I appreciate the folks asking my opinion of Milo. As someone who defends free speech, I find him to be an interesting case… I will warn you now, that my view may not be your view, since a lot of mainstream views today, are not original and are a fragment of what I like to call, the societal group-think complex.

But I find Milo to be interesting because of his approach. I will start by saying that I am not a fan of Milo. I disagree with him on a number of issues and he seems to come from a place that is unable to reason with at times. Much like a bunch of Alt-right(y) and Trump style individuals in the media, debating with him is like debating an alien. It would defeat the purpose if you would be defending your view and he, would be defending a view seemingly, out of the realm of your debate.

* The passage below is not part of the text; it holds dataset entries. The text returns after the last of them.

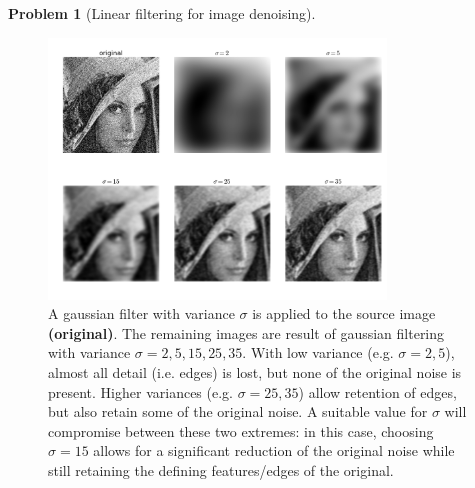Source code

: \documentclass[10pt]{article}
\theoremstyle{plain}
\theoremstyle{definition}
\newtheorem{prob}{Problem}
\numberwithin{equation}{section}
\begin{document}
\begin{prob}[Linear filtering for image denoising]
\begin{figure}[p]
    \begin{center}
        \includegraphics[width=0.8\textwidth]{varspread}
        \caption{
            A gaussian filter with variance $\sigma$ is applied to the source image \textbf{(original)}.
            The remaining images are result of gaussian filtering with variance
            $\sigma=2,5,15,25,35$. With low variance (e.g. $\sigma=2,5$),
            almost all detail (i.e. edges) is lost, but none of the original noise is present.
            Higher variances (e.g. $\sigma=25,35$) allow retention of edges, but also retain some of the
            original noise. A suitable value for $\sigma$ will compromise between these two extremes:
            in this case, choosing $\sigma=15$ allows for a significant reduction of the original noise
            while still retaining the defining features/edges of the original.
        }
    \end{center}
\end{figure}


\end{prob}
\end{document}
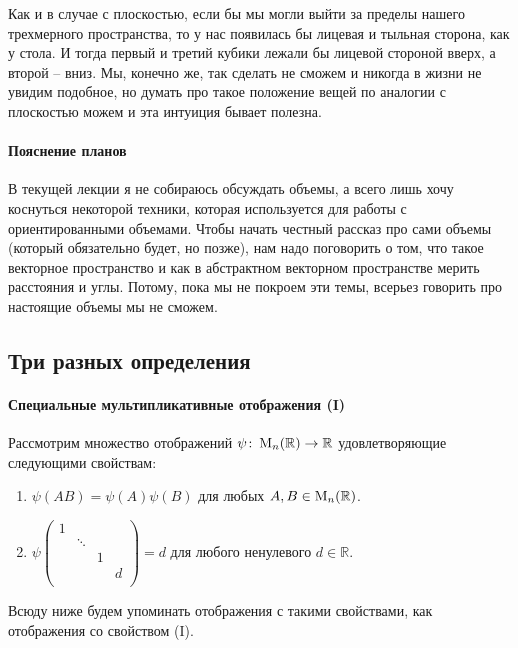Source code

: Как и в случае с плоскостью, если бы мы могли выйти за пределы нашего трехмерного пространства, то у нас появилась бы лицевая и тыльная сторона, как у стола.
И тогда первый и третий кубики лежали бы лицевой стороной вверх, а второй -- вниз.
Мы, конечно же, так сделать не сможем и никогда в жизни не увидим подобное, но думать про такое положение вещей по аналогии с плоскостью можем и эта интуиция бывает полезна.

\paragraph{Пояснение планов}

В текущей лекции я не собираюсь обсуждать объемы, а всего лишь хочу коснуться некоторой техники, которая используется для работы с ориентированными объемами.
Чтобы начать честный рассказ про сами объемы (который обязательно будет, но позже), нам надо поговорить о том, что такое векторное пространство и как в абстрактном векторном пространстве мерить расстояния и углы.
Потому, пока мы не покроем эти темы, всерьез говорить про настоящие объемы мы не сможем.

\subsection{Три разных определения}

\paragraph{Специальные мультипликативные отображения (I)} 

Рассмотрим множество отображений $\psi\colon \operatorname{M}_{n}(\mathbb R)\to \mathbb R$ удовлетворяющие следующими свойствам:
\begin{enumerate}
\item $\psi(AB) = \psi(A)\psi(B)$ для любых $A,B\in\operatorname{M}_{n}(\mathbb R)$.

\item 
$
\psi
\begin{pmatrix}
{1}&{}&{}&{}\\
{}&{\ddots}&{}&{}\\
{}&{}&{1}&{}\\
{}&{}&{}&{d}\\
\end{pmatrix}
= 
d
$ для любого ненулевого $d\in\mathbb R$.
\end{enumerate}
Всюду ниже будем упоминать отображения с такими свойствами, как отображения со свойством (I).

It’s hard to find common ground when it seems that same ground is not sound on the same planet of the debate itself. (If that makes sense)

I do however, think that Milo has an exceptional world view that is based in relative intelligence. He is talented in showmanship, he’s remarkably aware of limiting societal norms, and his point of view is one that, I think, is valid enough to give credit.

But why am I not a fan?

Because he is using his intelligence and wit for the wrong reasons. Early last year, he called Leslie Jones a gorilla, for no apparent reason. He chose a battle without any proper reason to do so. He also says tremendously offensive things out of the mere joy of getting a reaction out of people. (And Milo has admitted this before). He thinks that approach is how you gain notoriety in this day of age. Which some could argue is accurate, but I think it compromises his validity.

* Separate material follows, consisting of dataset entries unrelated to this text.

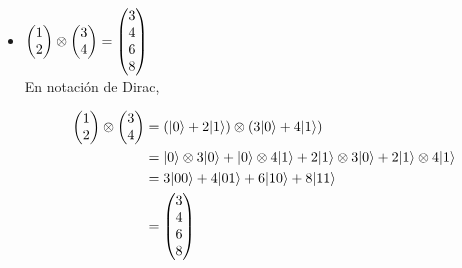 \documentclass[osajnl,preprint,showpacs,superscriptaddress,10pt]{revtex4-1} %
\DeclarePairedDelimiter\ket{\lvert}{\rangle}
\begin{document}
\begin{itemize}
    \item $\begin{pmatrix}1 \\ 2\end{pmatrix} \tens \begin{pmatrix}3 \\ 4\end{pmatrix} = \begin{pmatrix}3 \\ 4 \\ 6 \\ 8\end{pmatrix}$ \\
    
    En notación de Dirac,
    \begin{fleqn}[\parindent]
    \begin{equation}
    \begin{split}
        \begin{pmatrix}1 \\ 2\end{pmatrix} \tens \begin{pmatrix}3 \\ 4\end{pmatrix}
            &= (\ket{0} + 2\ket{1}) \tens (3\ket{0} + 4\ket{1}) \\
            &= \ket{0} \tens 3\ket{0} + \ket{0} \tens 4\ket{1} + 2\ket{1} \tens 3\ket{0} + 2\ket{1} \tens 4\ket{1} \\
            &= 3\ket{00} + 4\ket{01} + 6\ket{10} + 8\ket{11} \\
            &= \begin{pmatrix}3 \\ 4 \\ 6 \\ 8\end{pmatrix}
    \end{split}
    \end{equation}
    \end{fleqn}
    

\end{itemize}
\end{document}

It is my opinion that he is wasting his talent out of his obscene behavior that he acknowledges in himself but probably has no intention on ending anytime soon.

A perfect example is his recent appearance on Bill Maher where he more-or-less ruined what started as a productive and frankly, entertaining panel-discussion, by calling Bill’s guests idiots to their faces.

I thought Bill Maher knocked it out of the park when he told Milo right then and there, “see, this is the kinda thing that you gotta stop”. Him meaning, that he thought Milo was tolerable but uses his young immature antics as a facade that discredits his good qualities.

Let me add, that this moment inspired me greatly, because Bill Maher took that role of compassion. Instead of telling Milo to “fuck off”, he approached the situation as if Milo was his own sibling; by criticizing him, followed by giving advice instead of throwing hate at the offensive stranger.

My point being, that Milo has good qualities when it comes to some of the truth that he professes, especially about the restricted liberal view on free speech which he effortlessly exposes by the extreme measures of his fired-up opposition. But he is sacrificing class and respect in order to speak truth and I think there needs to be some balance as well as a hard look at himself in the mirror.

Listen, I am not a fan of seeing people’s careers crash and burn. I support most people as I would hope most people supported me. Many people want Milo to just go away forever whereas I would prefer to see him learn from his mistakes, turn around and make a difference.

Don’t let polarity of the mind convince you that some people deserve the worst type of luck. It is not in your place to wish anyone a hard life.

But I also think there’s a fine line with free speech. Yes, everyone should be able to say anything. If people get offended by harsh truths, that’s on them and their fragile beliefs. But if he is hurting a lot of people with damaging words, with no truth involved, by supporting him, is like letting a bully be a bully.

So I support his right to free speech but I hope that what he is enduring at this time, is a lesson for him to simmer down his rhetoric and to get his shit together.

And I think if we all looked at each other as siblings, we’d be more inclined to help each other instead of throwing hateful shade.

Just a thought.

About The Author

Djovan Henriques is a writer and activist based in NYC. You can connect with him on Twitter, and YouTube.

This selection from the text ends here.